Print the data below exactly, but only the lines from the one containing "next commit" down to the one containing "Data Analysis (EDA)", inclusive.

Items listed in a dataset:

════

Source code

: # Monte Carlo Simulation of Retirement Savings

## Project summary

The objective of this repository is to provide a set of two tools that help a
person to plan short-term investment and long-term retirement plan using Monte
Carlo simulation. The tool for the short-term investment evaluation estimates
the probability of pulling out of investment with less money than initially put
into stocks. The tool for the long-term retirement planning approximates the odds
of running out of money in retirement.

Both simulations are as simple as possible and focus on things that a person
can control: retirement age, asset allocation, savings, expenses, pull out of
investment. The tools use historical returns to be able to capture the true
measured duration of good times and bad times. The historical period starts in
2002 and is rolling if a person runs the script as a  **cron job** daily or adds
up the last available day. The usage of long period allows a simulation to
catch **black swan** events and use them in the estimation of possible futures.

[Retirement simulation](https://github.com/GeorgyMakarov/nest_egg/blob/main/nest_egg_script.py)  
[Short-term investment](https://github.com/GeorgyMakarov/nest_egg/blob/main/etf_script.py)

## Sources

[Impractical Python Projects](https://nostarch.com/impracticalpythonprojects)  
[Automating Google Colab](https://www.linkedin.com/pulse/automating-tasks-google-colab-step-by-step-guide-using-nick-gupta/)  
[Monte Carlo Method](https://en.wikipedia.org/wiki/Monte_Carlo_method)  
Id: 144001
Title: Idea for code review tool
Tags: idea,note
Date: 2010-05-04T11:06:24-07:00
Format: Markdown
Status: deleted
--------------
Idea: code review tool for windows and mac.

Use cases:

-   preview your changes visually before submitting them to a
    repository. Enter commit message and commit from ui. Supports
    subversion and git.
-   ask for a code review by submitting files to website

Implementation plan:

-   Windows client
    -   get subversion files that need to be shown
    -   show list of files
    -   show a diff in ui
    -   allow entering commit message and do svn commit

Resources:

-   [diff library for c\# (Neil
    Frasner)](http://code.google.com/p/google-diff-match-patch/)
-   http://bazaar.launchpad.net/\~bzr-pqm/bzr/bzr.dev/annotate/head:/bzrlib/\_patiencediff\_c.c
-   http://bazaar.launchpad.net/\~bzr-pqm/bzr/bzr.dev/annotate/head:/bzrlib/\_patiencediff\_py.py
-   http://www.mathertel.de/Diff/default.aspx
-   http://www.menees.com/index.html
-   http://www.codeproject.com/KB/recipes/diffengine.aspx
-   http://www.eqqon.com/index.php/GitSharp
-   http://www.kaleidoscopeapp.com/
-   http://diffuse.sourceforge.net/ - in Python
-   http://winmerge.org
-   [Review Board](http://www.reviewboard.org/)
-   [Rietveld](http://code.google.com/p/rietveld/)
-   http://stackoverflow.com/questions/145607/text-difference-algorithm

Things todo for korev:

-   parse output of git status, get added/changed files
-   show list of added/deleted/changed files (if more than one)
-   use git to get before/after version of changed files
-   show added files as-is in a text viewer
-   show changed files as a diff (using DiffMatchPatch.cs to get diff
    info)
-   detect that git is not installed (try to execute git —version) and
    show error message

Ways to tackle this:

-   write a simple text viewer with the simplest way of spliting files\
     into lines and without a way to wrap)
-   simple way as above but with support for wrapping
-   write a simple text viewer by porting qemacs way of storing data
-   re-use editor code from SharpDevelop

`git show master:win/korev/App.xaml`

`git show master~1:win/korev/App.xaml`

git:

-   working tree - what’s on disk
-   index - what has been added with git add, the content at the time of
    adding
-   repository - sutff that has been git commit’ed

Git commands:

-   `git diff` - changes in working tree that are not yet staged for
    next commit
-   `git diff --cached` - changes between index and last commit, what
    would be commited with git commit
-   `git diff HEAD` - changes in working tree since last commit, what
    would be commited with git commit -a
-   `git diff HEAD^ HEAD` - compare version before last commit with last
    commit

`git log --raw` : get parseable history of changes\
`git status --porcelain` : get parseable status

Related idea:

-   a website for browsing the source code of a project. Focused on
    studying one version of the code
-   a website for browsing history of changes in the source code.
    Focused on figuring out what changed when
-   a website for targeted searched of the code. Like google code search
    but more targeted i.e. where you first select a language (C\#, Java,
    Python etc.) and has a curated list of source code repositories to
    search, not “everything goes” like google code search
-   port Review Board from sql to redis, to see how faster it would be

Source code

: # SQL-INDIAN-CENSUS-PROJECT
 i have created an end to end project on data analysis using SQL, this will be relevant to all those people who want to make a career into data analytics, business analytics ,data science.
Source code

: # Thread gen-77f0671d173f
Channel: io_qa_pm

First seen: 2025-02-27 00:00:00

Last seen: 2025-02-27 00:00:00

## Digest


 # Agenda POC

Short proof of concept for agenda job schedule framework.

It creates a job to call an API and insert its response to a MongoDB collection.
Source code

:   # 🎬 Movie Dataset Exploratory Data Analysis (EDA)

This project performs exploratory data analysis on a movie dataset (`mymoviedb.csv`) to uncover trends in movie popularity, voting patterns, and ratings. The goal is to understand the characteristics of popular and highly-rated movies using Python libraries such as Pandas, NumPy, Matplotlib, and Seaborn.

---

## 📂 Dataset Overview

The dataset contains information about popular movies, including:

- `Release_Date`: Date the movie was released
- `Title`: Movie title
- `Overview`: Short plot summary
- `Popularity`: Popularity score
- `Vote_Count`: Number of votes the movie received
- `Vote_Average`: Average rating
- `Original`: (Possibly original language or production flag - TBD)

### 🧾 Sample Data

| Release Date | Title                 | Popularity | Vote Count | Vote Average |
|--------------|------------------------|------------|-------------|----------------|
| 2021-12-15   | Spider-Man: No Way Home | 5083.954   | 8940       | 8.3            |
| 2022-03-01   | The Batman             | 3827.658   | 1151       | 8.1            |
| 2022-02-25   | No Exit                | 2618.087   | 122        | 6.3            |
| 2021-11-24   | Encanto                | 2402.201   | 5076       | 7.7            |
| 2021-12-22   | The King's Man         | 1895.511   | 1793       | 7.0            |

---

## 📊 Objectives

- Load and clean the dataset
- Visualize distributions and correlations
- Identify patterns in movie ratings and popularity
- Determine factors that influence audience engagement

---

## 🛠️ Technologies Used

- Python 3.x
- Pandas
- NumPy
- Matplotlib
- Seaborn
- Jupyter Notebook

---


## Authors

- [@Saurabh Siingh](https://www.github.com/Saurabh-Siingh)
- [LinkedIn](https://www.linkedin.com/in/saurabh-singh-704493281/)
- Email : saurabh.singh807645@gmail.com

════

▶ _Output below_
    next commit
-   `git diff --cached` - changes between index and last commit, what
    would be commited with git commit
-   `git diff HEAD` - changes in working tree since last commit, what
    would be commited with git commit -a
-   `git diff HEAD^ HEAD` - compare version before last commit with last
    commit

`git log --raw` : get parseable history of changes\
`git status --porcelain` : get parseable status

Related idea:

-   a website for browsing the source code of a project. Focused on
    studying one version of the code
-   a website for browsing history of changes in the source code.
    Focused on figuring out what changed when
-   a website for targeted searched of the code. Like google code search
    but more targeted i.e. where you first select a language (C\#, Java,
    Python etc.) and has a curated list of source code repositories to
    search, not “everything goes” like google code search
-   port Review Board from sql to redis, to see how faster it would be

Source code

: # SQL-INDIAN-CENSUS-PROJECT
 i have created an end to end project on data analysis using SQL, this will be relevant to all those people who want to make a career into data analytics, business analytics ,data science.
Source code

: # Thread gen-77f0671d173f
Channel: io_qa_pm

First seen: 2025-02-27 00:00:00

Last seen: 2025-02-27 00:00:00

## Digest


 # Agenda POC

Short proof of concept for agenda job schedule framework.

It creates a job to call an API and insert its response to a MongoDB collection.
Source code

:   # 🎬 Movie Dataset Exploratory Data Analysis (EDA)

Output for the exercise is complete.